Glenn Hall was and still is my idol. He holds a record that that we can say with certainly will never be broken: For more than seven years, he never missed a game. Between the start of the 1955 season and the night of November 7, 1962, Hall played 502 consecutive games. It was actually 552, if his 49 playoff games are included in the equation, but the NHL doesn't count the post-season in its tabulations. And it goes without saying that they don't count the games he played in his minor league career, which inflates the number to 881.
And he did it all without a mask, his face bearing the scars of the 250 stitches he sustained during his career.
"Our first priority was staying alive," Hall once said, "our second was stopping the puck."
All of which is a prelude to a visit I made with my two sons to the Hockey Hall of Fame in Toronto last summer. As we wandered around, soaking in the exhibits devoted to all the greats of the game--including some of Hall's goaltending contemporaries, like Jacques Plante, Terry Sawchuk and Johnny Bower, I eagerly anticipated what I was sure would be a terrific exhibit devoted to Hall.
I not only didn't find it, but the staff on hand at the Hall of Fame that day weren't much help in explaining why.

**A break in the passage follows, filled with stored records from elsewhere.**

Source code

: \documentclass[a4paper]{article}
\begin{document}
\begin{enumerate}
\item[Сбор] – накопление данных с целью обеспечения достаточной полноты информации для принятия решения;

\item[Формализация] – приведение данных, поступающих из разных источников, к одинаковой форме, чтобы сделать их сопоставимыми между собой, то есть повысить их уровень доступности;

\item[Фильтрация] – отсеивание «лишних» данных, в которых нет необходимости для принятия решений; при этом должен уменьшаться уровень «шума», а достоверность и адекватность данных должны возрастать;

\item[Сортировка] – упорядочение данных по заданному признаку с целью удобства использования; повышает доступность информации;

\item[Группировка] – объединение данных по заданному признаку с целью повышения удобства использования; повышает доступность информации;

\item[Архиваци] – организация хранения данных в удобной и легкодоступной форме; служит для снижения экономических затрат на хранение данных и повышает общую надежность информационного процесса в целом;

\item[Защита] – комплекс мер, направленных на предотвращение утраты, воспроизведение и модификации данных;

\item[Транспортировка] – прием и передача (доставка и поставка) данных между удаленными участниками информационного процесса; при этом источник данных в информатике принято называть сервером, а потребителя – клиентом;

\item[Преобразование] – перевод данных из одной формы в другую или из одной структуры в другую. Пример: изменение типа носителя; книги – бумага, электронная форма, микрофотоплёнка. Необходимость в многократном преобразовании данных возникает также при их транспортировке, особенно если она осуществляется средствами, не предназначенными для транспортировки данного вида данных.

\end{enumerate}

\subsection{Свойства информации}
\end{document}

I asked a young girl on duty on the first floor about where it might be. After I repeated Hall's name a third time, she looked at me as if I'd sprouted a second head and asked me if I was "sure that he's in the Hall of Fame."
Incredulous, I turned to another attendant, a young man, who shrugged his shoulders and mumbled something about the only permanent exhibits being the Big 4--Orr, Howe, Gretzky and Lemieux--and that everyone else gets rotated to mothballs for periods of time.
I found this hard to believe. So I sent an email to the folks at the Hall of Fame and also contacted my friend Tom Adrahtas, another old goalie and unabashed fan of Hall who wrote Glenn's biography, Glenn Hall; The Man They Call Mr. Goalie, which was published in 2002.
Adrahtas weighed right in, urging the Hall of Fame to create an exhibit that is much deserved and so long overdue.
The good news is that they were receptive to the idea and Hall, whose brilliance during his career between the pipes is exceeded only by his humility and self-effacing sense of humor, is in the process of gathering some artifacts and old equipment from his career. Adrahtas is hoping to have all of it delivered to the Hall of Fame by February 1, with the exhibit tentatively scheduled to open sometime this summer.
Better late than never. And I can't wait to visit the Hall of Fame once Mr. Goalie's exhibit is in place.